Will we ever have a middle ground?
Nothing screams unnecessary like a photo of a princess being groped.
The Sun newspaper trailed Princess Eugenie of York while she was on her gap year holiday in Thailand. She was wearing a bikini while out on the beaches of Phuket, and the photographers went crazy snapping photo after photo. The result was a Sun headline entitled “They’re Euge!” over a photo of the Queen’s granddaughter having her breasts squeezed by a companion.
It never fails to amaze me how much the media intrudes into private royal life. Yes, being royal means you are a public figure, but sometimes people need some breathing room. A person can’t be “on” at all hours of the day and don’t want a photographer breathing down their necks when taking a rest.
As a feminine version of Robin Hood
Not only do the media show disrespect to royal privacy, but they’re crude about it, too. Are we to blame for the intrusion because of our need for royal news and scandal, or is it the media’s responsibility to walk a reasonable middle ground?
I recently obtained a copy of Kitty Kelley’s book “The Royals” on audio cassette.

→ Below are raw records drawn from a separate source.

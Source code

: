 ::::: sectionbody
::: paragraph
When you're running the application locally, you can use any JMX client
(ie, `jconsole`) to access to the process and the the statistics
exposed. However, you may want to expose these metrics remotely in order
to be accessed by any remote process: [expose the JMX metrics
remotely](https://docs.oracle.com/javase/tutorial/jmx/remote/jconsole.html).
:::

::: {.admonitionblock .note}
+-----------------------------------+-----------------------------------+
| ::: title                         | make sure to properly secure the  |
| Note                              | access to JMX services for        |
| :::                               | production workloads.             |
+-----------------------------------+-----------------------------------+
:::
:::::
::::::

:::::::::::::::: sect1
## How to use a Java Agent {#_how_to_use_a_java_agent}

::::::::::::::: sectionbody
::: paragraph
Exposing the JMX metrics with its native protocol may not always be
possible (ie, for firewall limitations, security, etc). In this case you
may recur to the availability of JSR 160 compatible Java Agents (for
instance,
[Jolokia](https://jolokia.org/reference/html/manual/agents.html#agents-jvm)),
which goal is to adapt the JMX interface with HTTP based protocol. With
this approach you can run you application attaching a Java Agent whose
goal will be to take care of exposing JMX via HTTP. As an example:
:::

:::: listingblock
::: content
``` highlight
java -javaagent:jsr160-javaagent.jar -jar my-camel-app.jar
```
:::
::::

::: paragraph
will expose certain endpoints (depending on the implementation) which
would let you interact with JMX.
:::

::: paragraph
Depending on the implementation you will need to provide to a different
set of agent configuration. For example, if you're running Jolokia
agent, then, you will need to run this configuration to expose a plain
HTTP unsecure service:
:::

I’m currently listening to it in the car as I drive, and though some may think me a bit mad to listen to Kelley’s fulmination, I find many things insightful.

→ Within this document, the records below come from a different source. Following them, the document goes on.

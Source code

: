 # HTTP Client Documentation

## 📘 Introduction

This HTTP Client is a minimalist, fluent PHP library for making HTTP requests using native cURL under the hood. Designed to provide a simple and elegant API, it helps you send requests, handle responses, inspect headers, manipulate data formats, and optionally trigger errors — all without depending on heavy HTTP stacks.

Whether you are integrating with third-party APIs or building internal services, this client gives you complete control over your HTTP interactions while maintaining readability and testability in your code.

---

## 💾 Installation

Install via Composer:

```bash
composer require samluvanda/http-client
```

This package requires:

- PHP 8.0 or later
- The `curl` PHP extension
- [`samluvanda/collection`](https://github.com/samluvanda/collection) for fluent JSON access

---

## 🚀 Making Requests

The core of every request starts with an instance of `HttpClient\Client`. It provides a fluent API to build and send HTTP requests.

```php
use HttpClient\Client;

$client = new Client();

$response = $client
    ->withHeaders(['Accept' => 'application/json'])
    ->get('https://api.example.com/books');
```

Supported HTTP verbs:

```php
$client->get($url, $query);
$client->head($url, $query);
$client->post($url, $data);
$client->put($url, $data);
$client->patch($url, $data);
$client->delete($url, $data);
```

Kelley discusses a time when biographer Anthony Holden was writing a book about Prince Charles’ earliest years. Holden’s biography of the prince stated that Princess Elizabeth decided to breast-feed her new baby son rather than let a wet nurse do it. The Prince’s press secretary (at the time of the writing) was aghast when he read this in the manuscript and called Holden at once to admonish him.
“The sentence about breast-feeding must be deleted. Absolutely and at once.” When Holden asked why, the press secretary adamantly stated that “One never mentions the royal breasts,” and that “[...] the royal breasts must never be exposed.”

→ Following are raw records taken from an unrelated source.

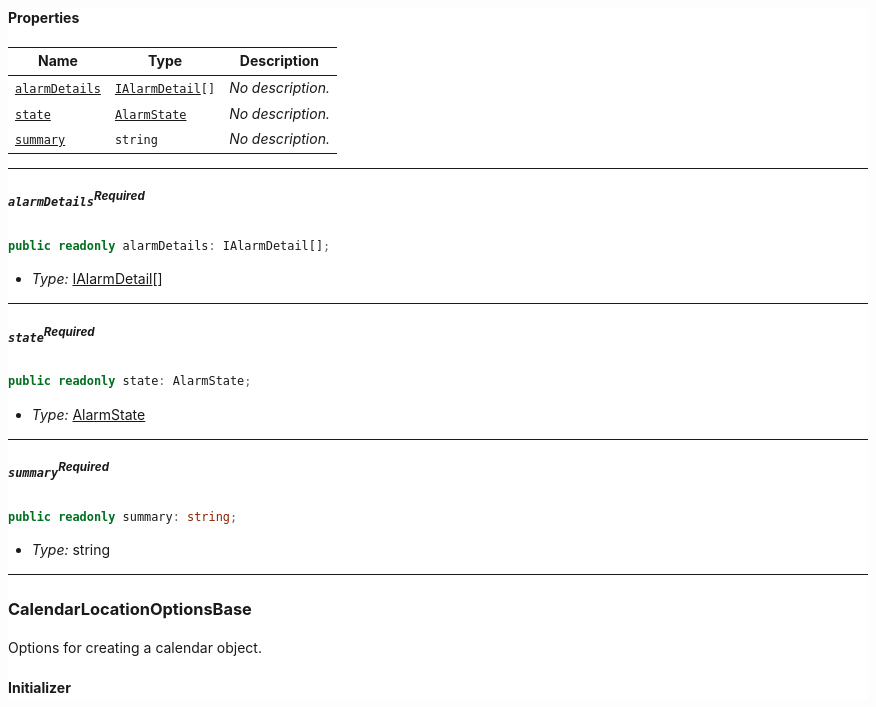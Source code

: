 #### Properties <a name="Properties" id="Properties"></a>

| **Name** | **Type** | **Description** |
| --- | --- | --- |
| <code><a href="#@cdklabs/cdk-codepipeline-extensions.AggregateAlarmState.property.alarmDetails">alarmDetails</a></code> | <code><a href="#@cdklabs/cdk-codepipeline-extensions.IAlarmDetail">IAlarmDetail</a>[]</code> | *No description.* |
| <code><a href="#@cdklabs/cdk-codepipeline-extensions.AggregateAlarmState.property.state">state</a></code> | <code><a href="#@cdklabs/cdk-codepipeline-extensions.AlarmState">AlarmState</a></code> | *No description.* |
| <code><a href="#@cdklabs/cdk-codepipeline-extensions.AggregateAlarmState.property.summary">summary</a></code> | <code>string</code> | *No description.* |

---

##### `alarmDetails`<sup>Required</sup> <a name="alarmDetails" id="@cdklabs/cdk-codepipeline-extensions.AggregateAlarmState.property.alarmDetails"></a>

```typescript
public readonly alarmDetails: IAlarmDetail[];
```

- *Type:* <a href="#@cdklabs/cdk-codepipeline-extensions.IAlarmDetail">IAlarmDetail</a>[]

---

##### `state`<sup>Required</sup> <a name="state" id="@cdklabs/cdk-codepipeline-extensions.AggregateAlarmState.property.state"></a>

```typescript
public readonly state: AlarmState;
```

- *Type:* <a href="#@cdklabs/cdk-codepipeline-extensions.AlarmState">AlarmState</a>

---

##### `summary`<sup>Required</sup> <a name="summary" id="@cdklabs/cdk-codepipeline-extensions.AggregateAlarmState.property.summary"></a>

```typescript
public readonly summary: string;
```

- *Type:* string

---

### CalendarLocationOptionsBase <a name="CalendarLocationOptionsBase" id="@cdklabs/cdk-codepipeline-extensions.CalendarLocationOptionsBase"></a>

Options for creating a calendar object.

#### Initializer <a name="Initializer" id="@cdklabs/cdk-codepipeline-extensions.CalendarLocationOptionsBase.Initializer"></a>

Both Anthony Holden and Kitty Kelley chuckled about the man being ‘prudish’. So what do the two authors make of The Sun newspaper trailing Princess Eugenie while she frolics in a bikini? Exposing the royal breasts, indeed.
So the press secretary was probably a little too restricted, but people like The Sun’s staff are far too crude and invasive. Will we ever have a middle ground? At this moment, Dutch Prince Willem-Alexander and his Argentine-born wife Princess Maxima are taking The Associated Press to court. They claim the news agency breached the Dutch Mediacode by distributing photos of their recent vacation in Argentina. The Dutch Royals decided to take advantage of the Argentine winter to go on a skiing holiday and catch up with Princess Maxima’s family. They gave the media their time by posing on a beach in Holland with their three daughters. In exchange, the press would leave them alone during their South American trip.
Not pleased
Suffice it to say, that didn’t happen. Now the royal family is in an uproar and there are legal proceedings. The photographers didn’t snap anything risque like the bikini-clad Eugenie, but the invasion was just as unnecessary and disrespectful.
Why can’t a compromise be honored? Think of all the aggravation that could have been avoided for all parties had the media acquiesced to the simple royal request: take these photos now, then let us have our private time.
Since the days of Diana in the 1980s, the dynamic between photographer and royal subject has become kill or be killed; hunter and hunted. The respect is almost nil, replaced instead by an in-your-face attitude. When will it end?